**PROVIDED INFORMATION**.
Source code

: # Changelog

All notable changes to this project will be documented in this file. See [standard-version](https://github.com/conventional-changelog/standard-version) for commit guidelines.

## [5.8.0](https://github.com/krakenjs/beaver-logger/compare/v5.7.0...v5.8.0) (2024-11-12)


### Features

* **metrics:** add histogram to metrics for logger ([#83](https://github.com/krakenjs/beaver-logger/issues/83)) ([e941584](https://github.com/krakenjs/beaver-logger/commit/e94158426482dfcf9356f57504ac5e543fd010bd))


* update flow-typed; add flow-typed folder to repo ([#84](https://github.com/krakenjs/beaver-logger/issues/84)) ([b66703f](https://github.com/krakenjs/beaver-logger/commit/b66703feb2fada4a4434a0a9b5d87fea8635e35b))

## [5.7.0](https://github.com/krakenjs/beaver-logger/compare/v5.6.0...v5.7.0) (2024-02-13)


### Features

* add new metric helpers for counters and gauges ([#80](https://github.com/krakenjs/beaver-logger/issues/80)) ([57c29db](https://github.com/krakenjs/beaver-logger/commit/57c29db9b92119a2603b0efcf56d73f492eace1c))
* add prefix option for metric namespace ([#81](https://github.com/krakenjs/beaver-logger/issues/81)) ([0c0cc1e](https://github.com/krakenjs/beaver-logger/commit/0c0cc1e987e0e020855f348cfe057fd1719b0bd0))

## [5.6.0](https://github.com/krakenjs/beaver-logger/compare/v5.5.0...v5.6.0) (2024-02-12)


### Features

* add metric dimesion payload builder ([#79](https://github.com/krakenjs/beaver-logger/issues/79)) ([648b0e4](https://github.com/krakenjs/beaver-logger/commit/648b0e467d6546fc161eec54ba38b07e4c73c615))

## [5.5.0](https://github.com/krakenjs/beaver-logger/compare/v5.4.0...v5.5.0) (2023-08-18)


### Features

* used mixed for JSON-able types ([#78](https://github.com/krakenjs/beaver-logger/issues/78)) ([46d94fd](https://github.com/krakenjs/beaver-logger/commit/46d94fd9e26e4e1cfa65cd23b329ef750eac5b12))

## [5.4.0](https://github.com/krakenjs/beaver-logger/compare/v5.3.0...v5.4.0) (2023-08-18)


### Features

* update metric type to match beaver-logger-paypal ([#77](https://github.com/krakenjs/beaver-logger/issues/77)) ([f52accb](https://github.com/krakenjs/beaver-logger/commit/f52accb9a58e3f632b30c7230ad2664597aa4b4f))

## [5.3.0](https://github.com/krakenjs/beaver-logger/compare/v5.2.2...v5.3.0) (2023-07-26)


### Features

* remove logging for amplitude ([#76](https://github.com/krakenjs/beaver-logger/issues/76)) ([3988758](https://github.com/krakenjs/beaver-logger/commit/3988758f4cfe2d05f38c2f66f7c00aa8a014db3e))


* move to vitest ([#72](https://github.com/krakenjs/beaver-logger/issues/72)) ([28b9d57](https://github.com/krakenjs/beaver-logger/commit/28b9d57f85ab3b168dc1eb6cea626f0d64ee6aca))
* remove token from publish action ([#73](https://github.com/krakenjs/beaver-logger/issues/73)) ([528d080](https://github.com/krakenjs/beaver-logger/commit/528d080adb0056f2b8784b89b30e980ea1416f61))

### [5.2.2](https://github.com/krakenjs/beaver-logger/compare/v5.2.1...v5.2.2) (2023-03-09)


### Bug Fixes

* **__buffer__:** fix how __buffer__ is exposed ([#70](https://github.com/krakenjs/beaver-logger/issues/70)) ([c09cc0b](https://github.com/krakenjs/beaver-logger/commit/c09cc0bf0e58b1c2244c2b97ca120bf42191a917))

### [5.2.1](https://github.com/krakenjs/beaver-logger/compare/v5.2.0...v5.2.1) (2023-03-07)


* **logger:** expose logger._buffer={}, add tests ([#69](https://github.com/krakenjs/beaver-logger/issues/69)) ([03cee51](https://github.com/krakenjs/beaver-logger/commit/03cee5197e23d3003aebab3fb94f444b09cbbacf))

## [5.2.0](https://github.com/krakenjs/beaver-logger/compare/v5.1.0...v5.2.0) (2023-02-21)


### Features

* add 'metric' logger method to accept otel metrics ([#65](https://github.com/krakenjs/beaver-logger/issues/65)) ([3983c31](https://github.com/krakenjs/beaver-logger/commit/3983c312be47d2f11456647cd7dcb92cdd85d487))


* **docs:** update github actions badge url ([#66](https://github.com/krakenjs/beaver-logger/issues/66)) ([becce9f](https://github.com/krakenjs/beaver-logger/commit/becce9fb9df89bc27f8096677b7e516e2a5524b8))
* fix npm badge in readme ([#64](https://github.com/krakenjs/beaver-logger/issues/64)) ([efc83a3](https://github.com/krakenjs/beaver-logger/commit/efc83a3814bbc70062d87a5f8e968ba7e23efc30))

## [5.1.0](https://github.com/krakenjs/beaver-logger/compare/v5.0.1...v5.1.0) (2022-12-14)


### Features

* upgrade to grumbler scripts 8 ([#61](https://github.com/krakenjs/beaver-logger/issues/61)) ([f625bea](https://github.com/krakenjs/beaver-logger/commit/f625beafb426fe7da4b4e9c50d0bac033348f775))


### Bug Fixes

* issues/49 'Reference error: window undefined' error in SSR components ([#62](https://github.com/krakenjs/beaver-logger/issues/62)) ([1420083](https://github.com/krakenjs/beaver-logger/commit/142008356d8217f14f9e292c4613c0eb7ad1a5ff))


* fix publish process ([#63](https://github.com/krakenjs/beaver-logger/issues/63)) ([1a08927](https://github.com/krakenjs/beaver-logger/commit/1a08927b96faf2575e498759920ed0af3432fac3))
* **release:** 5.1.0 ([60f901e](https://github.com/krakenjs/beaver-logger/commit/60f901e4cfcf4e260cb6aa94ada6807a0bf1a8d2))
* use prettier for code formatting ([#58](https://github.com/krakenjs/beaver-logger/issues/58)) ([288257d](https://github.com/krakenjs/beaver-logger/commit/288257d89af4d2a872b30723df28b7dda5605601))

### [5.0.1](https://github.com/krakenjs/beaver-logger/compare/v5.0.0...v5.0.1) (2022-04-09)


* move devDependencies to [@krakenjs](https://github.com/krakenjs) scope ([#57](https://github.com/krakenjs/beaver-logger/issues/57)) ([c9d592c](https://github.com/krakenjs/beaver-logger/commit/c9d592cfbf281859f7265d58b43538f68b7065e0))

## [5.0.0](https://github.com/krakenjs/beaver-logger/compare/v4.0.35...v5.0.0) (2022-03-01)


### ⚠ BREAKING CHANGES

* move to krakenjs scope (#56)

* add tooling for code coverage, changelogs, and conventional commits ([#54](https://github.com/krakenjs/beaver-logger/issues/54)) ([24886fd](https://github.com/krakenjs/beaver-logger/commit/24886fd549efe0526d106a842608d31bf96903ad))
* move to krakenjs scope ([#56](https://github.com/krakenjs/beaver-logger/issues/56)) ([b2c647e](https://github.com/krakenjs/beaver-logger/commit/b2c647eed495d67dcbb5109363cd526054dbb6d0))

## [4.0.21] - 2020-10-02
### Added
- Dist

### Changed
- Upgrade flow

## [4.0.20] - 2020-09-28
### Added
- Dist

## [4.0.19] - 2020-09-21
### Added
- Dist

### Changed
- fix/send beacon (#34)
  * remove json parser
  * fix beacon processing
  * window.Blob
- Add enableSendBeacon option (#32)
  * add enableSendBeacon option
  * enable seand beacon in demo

**YOUR TASK**. Return the data in its entirety, exactly as given.

**EXERCISE OUTPUT**.
Source code

: # Changelog

All notable changes to this project will be documented in this file. See [standard-version](https://github.com/conventional-changelog/standard-version) for commit guidelines.

## [5.8.0](https://github.com/krakenjs/beaver-logger/compare/v5.7.0...v5.8.0) (2024-11-12)


### Features

* **metrics:** add histogram to metrics for logger ([#83](https://github.com/krakenjs/beaver-logger/issues/83)) ([e941584](https://github.com/krakenjs/beaver-logger/commit/e94158426482dfcf9356f57504ac5e543fd010bd))


* update flow-typed; add flow-typed folder to repo ([#84](https://github.com/krakenjs/beaver-logger/issues/84)) ([b66703f](https://github.com/krakenjs/beaver-logger/commit/b66703feb2fada4a4434a0a9b5d87fea8635e35b))

## [5.7.0](https://github.com/krakenjs/beaver-logger/compare/v5.6.0...v5.7.0) (2024-02-13)


### Features

* add new metric helpers for counters and gauges ([#80](https://github.com/krakenjs/beaver-logger/issues/80)) ([57c29db](https://github.com/krakenjs/beaver-logger/commit/57c29db9b92119a2603b0efcf56d73f492eace1c))
* add prefix option for metric namespace ([#81](https://github.com/krakenjs/beaver-logger/issues/81)) ([0c0cc1e](https://github.com/krakenjs/beaver-logger/commit/0c0cc1e987e0e020855f348cfe057fd1719b0bd0))

## [5.6.0](https://github.com/krakenjs/beaver-logger/compare/v5.5.0...v5.6.0) (2024-02-12)


### Features

* add metric dimesion payload builder ([#79](https://github.com/krakenjs/beaver-logger/issues/79)) ([648b0e4](https://github.com/krakenjs/beaver-logger/commit/648b0e467d6546fc161eec54ba38b07e4c73c615))

## [5.5.0](https://github.com/krakenjs/beaver-logger/compare/v5.4.0...v5.5.0) (2023-08-18)


### Features

* used mixed for JSON-able types ([#78](https://github.com/krakenjs/beaver-logger/issues/78)) ([46d94fd](https://github.com/krakenjs/beaver-logger/commit/46d94fd9e26e4e1cfa65cd23b329ef750eac5b12))

## [5.4.0](https://github.com/krakenjs/beaver-logger/compare/v5.3.0...v5.4.0) (2023-08-18)


### Features

* update metric type to match beaver-logger-paypal ([#77](https://github.com/krakenjs/beaver-logger/issues/77)) ([f52accb](https://github.com/krakenjs/beaver-logger/commit/f52accb9a58e3f632b30c7230ad2664597aa4b4f))

## [5.3.0](https://github.com/krakenjs/beaver-logger/compare/v5.2.2...v5.3.0) (2023-07-26)


### Features

* remove logging for amplitude ([#76](https://github.com/krakenjs/beaver-logger/issues/76)) ([3988758](https://github.com/krakenjs/beaver-logger/commit/3988758f4cfe2d05f38c2f66f7c00aa8a014db3e))


* move to vitest ([#72](https://github.com/krakenjs/beaver-logger/issues/72)) ([28b9d57](https://github.com/krakenjs/beaver-logger/commit/28b9d57f85ab3b168dc1eb6cea626f0d64ee6aca))
* remove token from publish action ([#73](https://github.com/krakenjs/beaver-logger/issues/73)) ([528d080](https://github.com/krakenjs/beaver-logger/commit/528d080adb0056f2b8784b89b30e980ea1416f61))

### [5.2.2](https://github.com/krakenjs/beaver-logger/compare/v5.2.1...v5.2.2) (2023-03-09)


### Bug Fixes

* **__buffer__:** fix how __buffer__ is exposed ([#70](https://github.com/krakenjs/beaver-logger/issues/70)) ([c09cc0b](https://github.com/krakenjs/beaver-logger/commit/c09cc0bf0e58b1c2244c2b97ca120bf42191a917))

### [5.2.1](https://github.com/krakenjs/beaver-logger/compare/v5.2.0...v5.2.1) (2023-03-07)


* **logger:** expose logger._buffer={}, add tests ([#69](https://github.com/krakenjs/beaver-logger/issues/69)) ([03cee51](https://github.com/krakenjs/beaver-logger/commit/03cee5197e23d3003aebab3fb94f444b09cbbacf))

## [5.2.0](https://github.com/krakenjs/beaver-logger/compare/v5.1.0...v5.2.0) (2023-02-21)


### Features

* add 'metric' logger method to accept otel metrics ([#65](https://github.com/krakenjs/beaver-logger/issues/65)) ([3983c31](https://github.com/krakenjs/beaver-logger/commit/3983c312be47d2f11456647cd7dcb92cdd85d487))


* **docs:** update github actions badge url ([#66](https://github.com/krakenjs/beaver-logger/issues/66)) ([becce9f](https://github.com/krakenjs/beaver-logger/commit/becce9fb9df89bc27f8096677b7e516e2a5524b8))
* fix npm badge in readme ([#64](https://github.com/krakenjs/beaver-logger/issues/64)) ([efc83a3](https://github.com/krakenjs/beaver-logger/commit/efc83a3814bbc70062d87a5f8e968ba7e23efc30))

## [5.1.0](https://github.com/krakenjs/beaver-logger/compare/v5.0.1...v5.1.0) (2022-12-14)


### Features

* upgrade to grumbler scripts 8 ([#61](https://github.com/krakenjs/beaver-logger/issues/61)) ([f625bea](https://github.com/krakenjs/beaver-logger/commit/f625beafb426fe7da4b4e9c50d0bac033348f775))


### Bug Fixes

* issues/49 'Reference error: window undefined' error in SSR components ([#62](https://github.com/krakenjs/beaver-logger/issues/62)) ([1420083](https://github.com/krakenjs/beaver-logger/commit/142008356d8217f14f9e292c4613c0eb7ad1a5ff))


* fix publish process ([#63](https://github.com/krakenjs/beaver-logger/issues/63)) ([1a08927](https://github.com/krakenjs/beaver-logger/commit/1a08927b96faf2575e498759920ed0af3432fac3))
* **release:** 5.1.0 ([60f901e](https://github.com/krakenjs/beaver-logger/commit/60f901e4cfcf4e260cb6aa94ada6807a0bf1a8d2))
* use prettier for code formatting ([#58](https://github.com/krakenjs/beaver-logger/issues/58)) ([288257d](https://github.com/krakenjs/beaver-logger/commit/288257d89af4d2a872b30723df28b7dda5605601))

### [5.0.1](https://github.com/krakenjs/beaver-logger/compare/v5.0.0...v5.0.1) (2022-04-09)


* move devDependencies to [@krakenjs](https://github.com/krakenjs) scope ([#57](https://github.com/krakenjs/beaver-logger/issues/57)) ([c9d592c](https://github.com/krakenjs/beaver-logger/commit/c9d592cfbf281859f7265d58b43538f68b7065e0))

## [5.0.0](https://github.com/krakenjs/beaver-logger/compare/v4.0.35...v5.0.0) (2022-03-01)


### ⚠ BREAKING CHANGES

* move to krakenjs scope (#56)

* add tooling for code coverage, changelogs, and conventional commits ([#54](https://github.com/krakenjs/beaver-logger/issues/54)) ([24886fd](https://github.com/krakenjs/beaver-logger/commit/24886fd549efe0526d106a842608d31bf96903ad))
* move to krakenjs scope ([#56](https://github.com/krakenjs/beaver-logger/issues/56)) ([b2c647e](https://github.com/krakenjs/beaver-logger/commit/b2c647eed495d67dcbb5109363cd526054dbb6d0))

## [4.0.21] - 2020-10-02
### Added
- Dist

### Changed
- Upgrade flow

## [4.0.20] - 2020-09-28
### Added
- Dist

## [4.0.19] - 2020-09-21
### Added
- Dist

### Changed
- fix/send beacon (#34)
  * remove json parser
  * fix beacon processing
  * window.Blob
- Add enableSendBeacon option (#32)
  * add enableSendBeacon option
  * enable seand beacon in demo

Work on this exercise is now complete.